■ Exercise directions: When a line of the records below contains the string "kappa", copy that whole line.

(Data excerpts)
----------
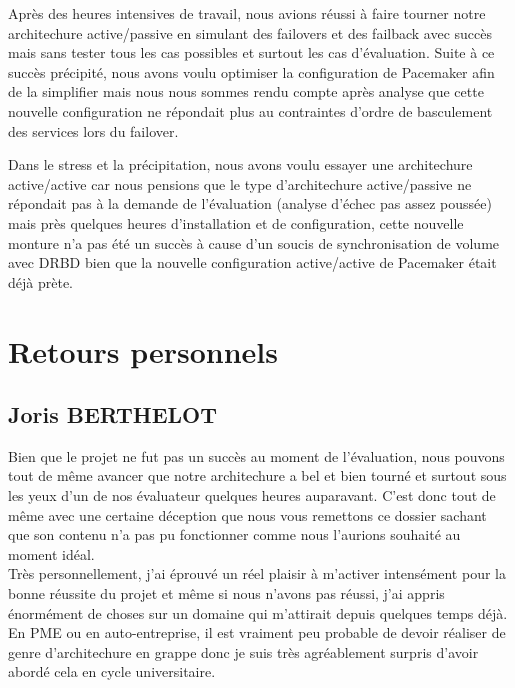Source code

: \documentclass[11pt,a4paper]{report}
\begin{document}
            Apr\`es des heures intensives de travail, nous avions r\'eussi \`a faire tourner notre architechure active/passive en simulant des failovers et des failback avec succ\`es mais sans tester tous les cas possibles et surtout les cas d'\'evaluation. Suite \`a ce succ\`es pr\'ecipit\'e, nous avons voulu optimiser la configuration de Pacemaker afin de la simplifier mais nous nous sommes rendu compte apr\`es analyse que cette nouvelle configuration ne r\'epondait plus au contraintes d'ordre de basculement des services lors du failover.
            
            Dans le stress et la pr\'ecipitation, nous avons voulu essayer une architechure active/active car nous pensions que le type d'architechure active/passive ne r\'epondait pas \`a la demande de l'\'evaluation (analyse d'\'echec pas assez pouss\'ee) mais pr\`es quelques heures d'installation et de configuration, cette nouvelle monture n'a pas \'et\'e un succ\`es \`a cause d'un soucis de synchronisation de volume avec DRBD bien que la nouvelle configuration active/active de Pacemaker \'etait d\'ej\`a pr\`ete.
            
        \section{Retours personnels}
            
            \subsection{Joris \textsc{BERTHELOT}}
                
                Bien que le projet ne fut pas un succ\`es au moment de l'\'evaluation, nous pouvons tout de m\^eme avancer que notre architechure a bel et bien tourn\'e et surtout sous les yeux d'un de nos \'evaluateur quelques heures auparavant. C'est donc tout de m\^eme avec une certaine d\'eception que nous vous remettons ce dossier sachant que son contenu n'a pas pu fonctionner comme nous l'aurions souhait\'e au moment id\'eal.\\
                
                Tr\`es personnellement, j'ai \'eprouv\'e un r\'eel plaisir \`a m'activer intens\'ement pour la bonne r\'eussite du projet et m\^eme si nous n'avons pas r\'eussi, j'ai appris \'enorm\'ement de choses sur un domaine qui m'attirait depuis quelques temps d\'ej\`a. En PME ou en auto-entreprise, il est vraiment peu probable de devoir r\'ealiser de genre d'architechure en grappe donc je suis tr\`es agr\'eablement surpris d'avoir abord\'e cela en cycle universitaire.
                
\end{document}
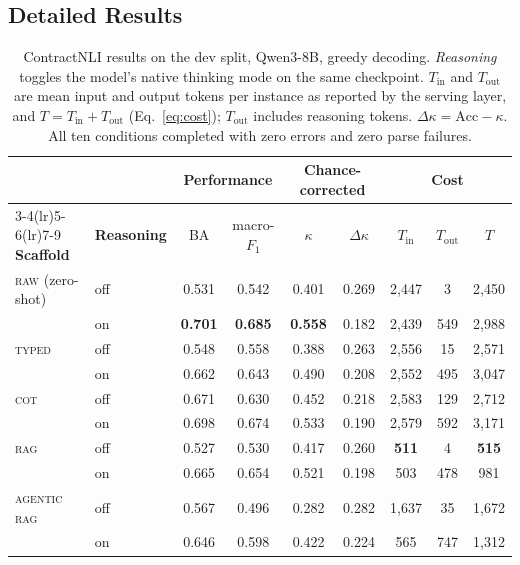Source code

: \documentclass[11pt]{article}
\newcommand{\typed}{\textsc{typed}}
\begin{document}
\subsection{Detailed Results}

\begin{table}[H]
\centering
\footnotesize
\setlength{\tabcolsep}{5pt}
\begin{tabular}{llccccccc}
\toprule
& & \multicolumn{2}{c}{\textbf{Performance}} & \multicolumn{2}{c}{\textbf{Chance-corrected}} & \multicolumn{3}{c}{\textbf{Cost}} \\
\cmidrule(lr){3-4}\cmidrule(lr){5-6}\cmidrule(lr){7-9}
\textbf{Scaffold} & \textbf{Reasoning} & BA & macro-$F_1$ & $\kappa$ & $\Delta\kappa$ & $T_{\mathrm{in}}$ & $T_{\mathrm{out}}$ & $T$ \\
\midrule
\textsc{raw} (zero-shot) & off & 0.531 & 0.542 & 0.401 & 0.269 & 2{,}447 & 3 & 2{,}450 \\
 & on & \textbf{0.701} & \textbf{0.685} & \textbf{0.558} & 0.182 & 2{,}439 & 549 & 2{,}988 \\
\addlinespace[2pt]
\typed{} & off & 0.548 & 0.558 & 0.388 & 0.263 & 2{,}556 & 15 & 2{,}571 \\
 & on & 0.662 & 0.643 & 0.490 & 0.208 & 2{,}552 & 495 & 3{,}047 \\
\addlinespace[2pt]
\textsc{cot} & off & 0.671 & 0.630 & 0.452 & 0.218 & 2{,}583 & 129 & 2{,}712 \\
 & on & 0.698 & 0.674 & 0.533 & 0.190 & 2{,}579 & 592 & 3{,}171 \\
\addlinespace[2pt]
\textsc{rag} & off & 0.527 & 0.530 & 0.417 & 0.260 & \textbf{511} & 4 & \textbf{515} \\
 & on & 0.665 & 0.654 & 0.521 & 0.198 & 503 & 478 & 981 \\
\addlinespace[2pt]
\textsc{agentic rag} & off & 0.567 & 0.496 & 0.282 & 0.282 & 1{,}637 & 35 & 1{,}672 \\
 & on & 0.646 & 0.598 & 0.422 & 0.224 & 565 & 747 & 1{,}312 \\
\bottomrule
\end{tabular}
\caption{ContractNLI results on the dev split, Qwen3-8B, greedy decoding.
\emph{Reasoning} toggles the model's native thinking mode on the same
checkpoint. $T_{\mathrm{in}}$ and $T_{\mathrm{out}}$ are mean input and
output tokens per instance as reported by the serving layer, and
$T=T_{\mathrm{in}}+T_{\mathrm{out}}$ (Eq.~\eqref{eq:cost});
$T_{\mathrm{out}}$ includes reasoning tokens. $\Delta\kappa=\mathrm{Acc}-\kappa$.
All ten conditions completed with zero errors and zero parse failures.}
\label{tab:contractnli_main}
\end{table}
\end{document}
----------
■ Expected output:
\textbf{Scaffold} & \textbf{Reasoning} & BA & macro-$F_1$ & $\kappa$ & $\Delta\kappa$ & $T_{\mathrm{in}}$ & $T_{\mathrm{out}}$ & $T$ \\
$T_{\mathrm{out}}$ includes reasoning tokens. $\Delta\kappa=\mathrm{Acc}-\kappa$.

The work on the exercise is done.